• What you should do
Check each line of the listing below for the string "subsection", then copy every line that has it.

============

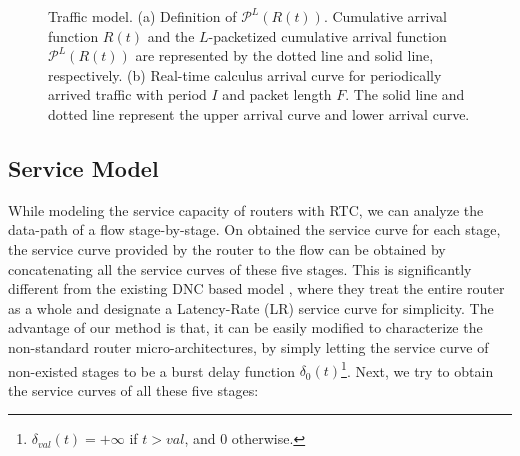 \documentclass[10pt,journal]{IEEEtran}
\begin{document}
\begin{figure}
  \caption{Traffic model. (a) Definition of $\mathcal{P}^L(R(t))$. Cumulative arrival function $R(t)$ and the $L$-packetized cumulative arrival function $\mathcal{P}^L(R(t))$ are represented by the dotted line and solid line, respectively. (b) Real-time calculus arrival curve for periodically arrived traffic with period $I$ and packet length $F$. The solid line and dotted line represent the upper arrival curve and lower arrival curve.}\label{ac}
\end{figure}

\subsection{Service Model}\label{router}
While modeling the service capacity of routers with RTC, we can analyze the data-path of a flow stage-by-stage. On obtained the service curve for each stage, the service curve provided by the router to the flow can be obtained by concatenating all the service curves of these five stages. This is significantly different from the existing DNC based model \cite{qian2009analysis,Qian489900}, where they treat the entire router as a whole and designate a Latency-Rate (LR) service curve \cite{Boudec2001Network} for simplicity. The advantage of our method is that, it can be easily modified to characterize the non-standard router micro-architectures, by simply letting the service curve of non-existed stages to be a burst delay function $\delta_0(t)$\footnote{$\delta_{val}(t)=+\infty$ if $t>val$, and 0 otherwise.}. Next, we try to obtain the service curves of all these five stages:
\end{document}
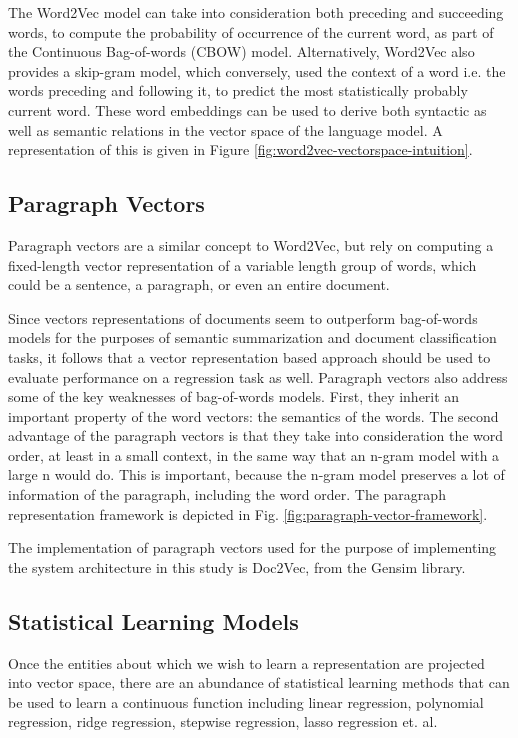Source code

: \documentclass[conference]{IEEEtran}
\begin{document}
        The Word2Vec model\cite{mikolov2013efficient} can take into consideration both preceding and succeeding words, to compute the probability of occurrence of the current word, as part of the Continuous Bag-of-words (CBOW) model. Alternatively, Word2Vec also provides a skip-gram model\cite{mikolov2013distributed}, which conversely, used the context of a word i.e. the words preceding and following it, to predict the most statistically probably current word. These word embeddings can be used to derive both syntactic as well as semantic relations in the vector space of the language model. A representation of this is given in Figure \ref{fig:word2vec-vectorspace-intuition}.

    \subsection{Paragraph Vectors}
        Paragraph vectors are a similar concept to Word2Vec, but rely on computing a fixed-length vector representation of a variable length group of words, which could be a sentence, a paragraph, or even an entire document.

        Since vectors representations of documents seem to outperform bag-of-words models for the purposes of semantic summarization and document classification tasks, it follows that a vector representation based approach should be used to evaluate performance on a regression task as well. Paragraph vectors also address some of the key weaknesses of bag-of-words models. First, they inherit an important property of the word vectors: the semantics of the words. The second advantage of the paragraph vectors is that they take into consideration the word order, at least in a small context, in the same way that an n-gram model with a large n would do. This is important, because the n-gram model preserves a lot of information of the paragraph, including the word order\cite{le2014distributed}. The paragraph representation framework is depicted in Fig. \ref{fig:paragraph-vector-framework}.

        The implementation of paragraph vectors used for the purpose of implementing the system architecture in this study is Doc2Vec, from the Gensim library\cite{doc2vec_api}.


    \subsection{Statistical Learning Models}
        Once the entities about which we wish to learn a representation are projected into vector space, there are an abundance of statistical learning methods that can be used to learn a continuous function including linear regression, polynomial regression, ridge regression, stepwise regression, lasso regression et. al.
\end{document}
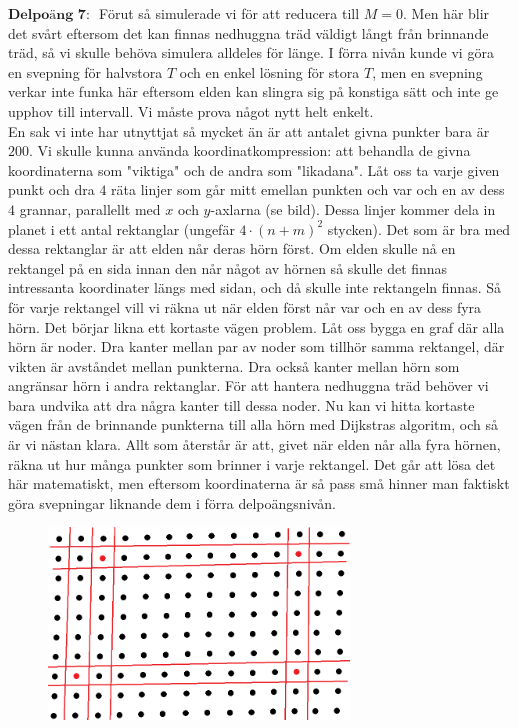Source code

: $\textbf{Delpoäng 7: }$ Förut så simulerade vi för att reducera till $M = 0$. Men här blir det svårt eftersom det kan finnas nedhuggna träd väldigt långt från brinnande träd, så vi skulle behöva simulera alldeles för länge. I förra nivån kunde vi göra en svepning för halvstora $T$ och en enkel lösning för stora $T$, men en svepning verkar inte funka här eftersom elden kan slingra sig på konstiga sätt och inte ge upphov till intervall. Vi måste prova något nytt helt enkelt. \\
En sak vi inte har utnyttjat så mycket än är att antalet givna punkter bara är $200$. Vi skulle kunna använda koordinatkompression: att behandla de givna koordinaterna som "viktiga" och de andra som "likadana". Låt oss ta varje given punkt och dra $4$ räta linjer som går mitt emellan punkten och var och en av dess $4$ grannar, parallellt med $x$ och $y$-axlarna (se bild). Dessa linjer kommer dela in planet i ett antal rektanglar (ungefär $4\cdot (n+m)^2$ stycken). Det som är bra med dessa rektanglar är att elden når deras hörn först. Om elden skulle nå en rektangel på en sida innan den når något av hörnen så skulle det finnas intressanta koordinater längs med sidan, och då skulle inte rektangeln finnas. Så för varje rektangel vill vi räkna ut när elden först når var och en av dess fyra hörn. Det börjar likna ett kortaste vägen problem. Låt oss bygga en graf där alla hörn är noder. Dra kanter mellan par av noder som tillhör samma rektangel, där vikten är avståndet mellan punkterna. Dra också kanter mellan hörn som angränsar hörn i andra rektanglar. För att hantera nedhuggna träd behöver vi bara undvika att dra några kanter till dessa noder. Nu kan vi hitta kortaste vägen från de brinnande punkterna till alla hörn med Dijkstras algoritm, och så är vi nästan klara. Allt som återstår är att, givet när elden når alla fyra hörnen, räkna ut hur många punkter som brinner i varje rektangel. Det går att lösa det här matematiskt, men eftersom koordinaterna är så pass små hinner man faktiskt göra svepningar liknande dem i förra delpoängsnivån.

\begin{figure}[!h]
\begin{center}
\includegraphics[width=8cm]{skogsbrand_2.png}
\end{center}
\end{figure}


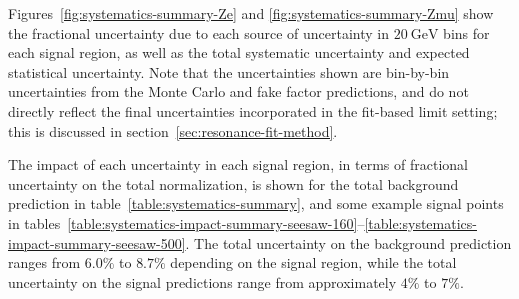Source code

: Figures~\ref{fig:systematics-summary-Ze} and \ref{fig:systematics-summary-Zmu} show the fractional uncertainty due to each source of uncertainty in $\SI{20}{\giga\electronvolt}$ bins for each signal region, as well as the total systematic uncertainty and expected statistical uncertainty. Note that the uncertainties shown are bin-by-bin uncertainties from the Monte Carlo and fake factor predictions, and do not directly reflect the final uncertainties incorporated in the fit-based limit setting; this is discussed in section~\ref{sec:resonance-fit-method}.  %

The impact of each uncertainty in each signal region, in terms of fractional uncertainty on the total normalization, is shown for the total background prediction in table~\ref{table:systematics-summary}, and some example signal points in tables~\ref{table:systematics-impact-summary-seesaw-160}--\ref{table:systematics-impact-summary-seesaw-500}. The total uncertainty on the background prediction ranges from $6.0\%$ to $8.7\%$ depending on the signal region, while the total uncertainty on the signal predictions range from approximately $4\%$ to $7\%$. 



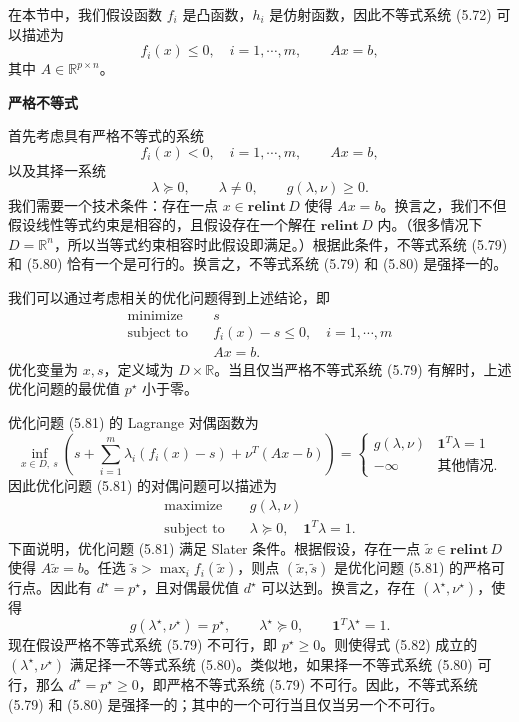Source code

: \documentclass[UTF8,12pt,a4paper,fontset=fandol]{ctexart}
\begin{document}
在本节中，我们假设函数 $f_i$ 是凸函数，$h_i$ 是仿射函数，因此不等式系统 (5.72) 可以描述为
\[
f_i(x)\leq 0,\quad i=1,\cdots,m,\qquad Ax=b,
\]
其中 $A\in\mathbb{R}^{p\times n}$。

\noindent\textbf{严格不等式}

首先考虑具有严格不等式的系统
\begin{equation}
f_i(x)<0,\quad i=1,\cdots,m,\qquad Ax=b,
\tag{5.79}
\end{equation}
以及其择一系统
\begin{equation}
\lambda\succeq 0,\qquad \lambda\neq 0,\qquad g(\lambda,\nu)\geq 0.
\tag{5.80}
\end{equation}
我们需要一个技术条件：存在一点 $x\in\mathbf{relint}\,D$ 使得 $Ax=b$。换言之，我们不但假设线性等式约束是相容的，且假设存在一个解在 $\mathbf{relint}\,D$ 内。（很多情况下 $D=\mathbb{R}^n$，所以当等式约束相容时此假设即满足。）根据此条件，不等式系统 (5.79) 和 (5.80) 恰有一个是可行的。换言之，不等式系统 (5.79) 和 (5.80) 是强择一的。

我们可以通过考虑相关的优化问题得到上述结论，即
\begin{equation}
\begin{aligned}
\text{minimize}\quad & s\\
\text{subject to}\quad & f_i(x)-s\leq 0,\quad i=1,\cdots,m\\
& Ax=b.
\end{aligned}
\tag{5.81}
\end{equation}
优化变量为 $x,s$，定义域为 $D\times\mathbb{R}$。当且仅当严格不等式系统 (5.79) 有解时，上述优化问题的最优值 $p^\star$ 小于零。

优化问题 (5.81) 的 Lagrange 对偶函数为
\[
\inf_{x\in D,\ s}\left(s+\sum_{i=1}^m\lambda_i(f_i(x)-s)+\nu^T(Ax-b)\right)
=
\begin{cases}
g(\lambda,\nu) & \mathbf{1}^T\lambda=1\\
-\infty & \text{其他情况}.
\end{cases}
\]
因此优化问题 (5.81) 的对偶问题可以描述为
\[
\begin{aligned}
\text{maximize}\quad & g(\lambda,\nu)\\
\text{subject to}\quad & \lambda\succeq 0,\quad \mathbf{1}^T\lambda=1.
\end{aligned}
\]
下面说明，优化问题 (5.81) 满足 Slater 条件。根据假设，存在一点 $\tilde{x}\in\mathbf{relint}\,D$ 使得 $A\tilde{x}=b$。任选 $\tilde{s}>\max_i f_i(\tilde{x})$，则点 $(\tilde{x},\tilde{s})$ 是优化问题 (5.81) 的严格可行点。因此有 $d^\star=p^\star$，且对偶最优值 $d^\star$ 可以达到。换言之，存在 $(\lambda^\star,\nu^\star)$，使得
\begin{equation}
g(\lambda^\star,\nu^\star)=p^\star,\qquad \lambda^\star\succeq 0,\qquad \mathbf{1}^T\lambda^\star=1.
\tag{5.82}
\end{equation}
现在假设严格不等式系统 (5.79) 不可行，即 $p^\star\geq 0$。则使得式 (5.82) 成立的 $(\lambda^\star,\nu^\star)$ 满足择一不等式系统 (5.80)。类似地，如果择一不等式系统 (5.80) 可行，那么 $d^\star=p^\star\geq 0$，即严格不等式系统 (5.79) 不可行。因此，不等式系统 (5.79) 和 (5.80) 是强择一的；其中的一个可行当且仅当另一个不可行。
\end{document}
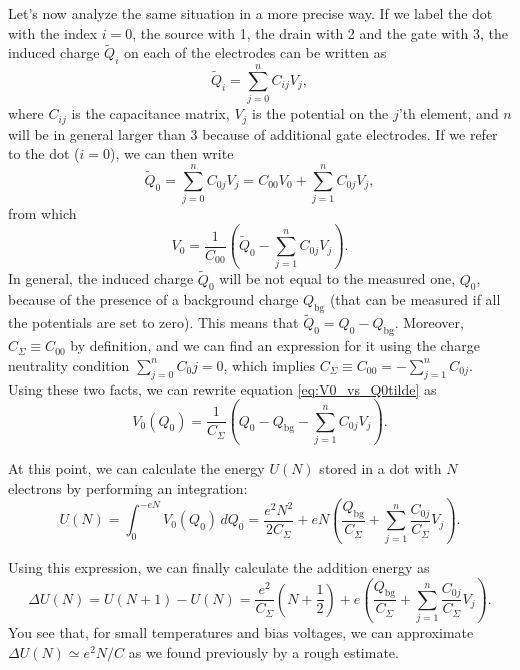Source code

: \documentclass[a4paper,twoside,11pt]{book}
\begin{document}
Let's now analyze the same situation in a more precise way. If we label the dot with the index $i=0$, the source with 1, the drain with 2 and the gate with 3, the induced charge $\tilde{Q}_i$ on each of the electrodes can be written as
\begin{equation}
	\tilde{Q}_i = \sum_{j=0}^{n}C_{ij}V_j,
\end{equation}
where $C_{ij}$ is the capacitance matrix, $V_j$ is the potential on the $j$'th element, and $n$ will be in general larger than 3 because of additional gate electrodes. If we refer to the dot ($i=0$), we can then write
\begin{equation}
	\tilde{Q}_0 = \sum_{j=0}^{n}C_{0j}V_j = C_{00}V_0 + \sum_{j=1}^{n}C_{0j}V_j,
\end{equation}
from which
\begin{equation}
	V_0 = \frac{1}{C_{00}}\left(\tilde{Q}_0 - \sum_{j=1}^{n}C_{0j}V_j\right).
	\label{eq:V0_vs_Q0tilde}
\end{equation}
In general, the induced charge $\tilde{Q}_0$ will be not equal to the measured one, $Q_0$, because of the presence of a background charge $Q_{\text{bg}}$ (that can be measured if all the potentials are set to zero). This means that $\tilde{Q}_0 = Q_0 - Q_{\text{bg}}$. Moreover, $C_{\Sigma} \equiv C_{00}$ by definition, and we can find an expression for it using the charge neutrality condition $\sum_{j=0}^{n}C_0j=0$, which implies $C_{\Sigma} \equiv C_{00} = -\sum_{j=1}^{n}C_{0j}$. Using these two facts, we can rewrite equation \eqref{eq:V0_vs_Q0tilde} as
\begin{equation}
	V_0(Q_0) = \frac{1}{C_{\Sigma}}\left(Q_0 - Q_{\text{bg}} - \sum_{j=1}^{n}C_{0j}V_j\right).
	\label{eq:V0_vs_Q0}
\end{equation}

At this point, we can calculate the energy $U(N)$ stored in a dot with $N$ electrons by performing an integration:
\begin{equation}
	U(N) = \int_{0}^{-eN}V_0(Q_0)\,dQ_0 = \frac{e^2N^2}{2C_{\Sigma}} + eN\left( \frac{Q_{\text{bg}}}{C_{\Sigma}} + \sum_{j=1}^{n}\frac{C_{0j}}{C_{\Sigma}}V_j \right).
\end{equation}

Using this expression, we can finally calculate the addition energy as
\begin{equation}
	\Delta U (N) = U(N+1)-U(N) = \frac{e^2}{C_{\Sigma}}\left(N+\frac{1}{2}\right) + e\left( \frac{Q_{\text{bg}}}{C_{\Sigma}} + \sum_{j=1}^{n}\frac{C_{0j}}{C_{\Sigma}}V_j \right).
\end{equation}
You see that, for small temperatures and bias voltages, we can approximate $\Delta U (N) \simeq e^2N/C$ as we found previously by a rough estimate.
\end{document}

============

• Written answer
\subsection{Service Model}\label{router}
    \subsection{Paragraph Vectors}
    \subsection{Statistical Learning Models}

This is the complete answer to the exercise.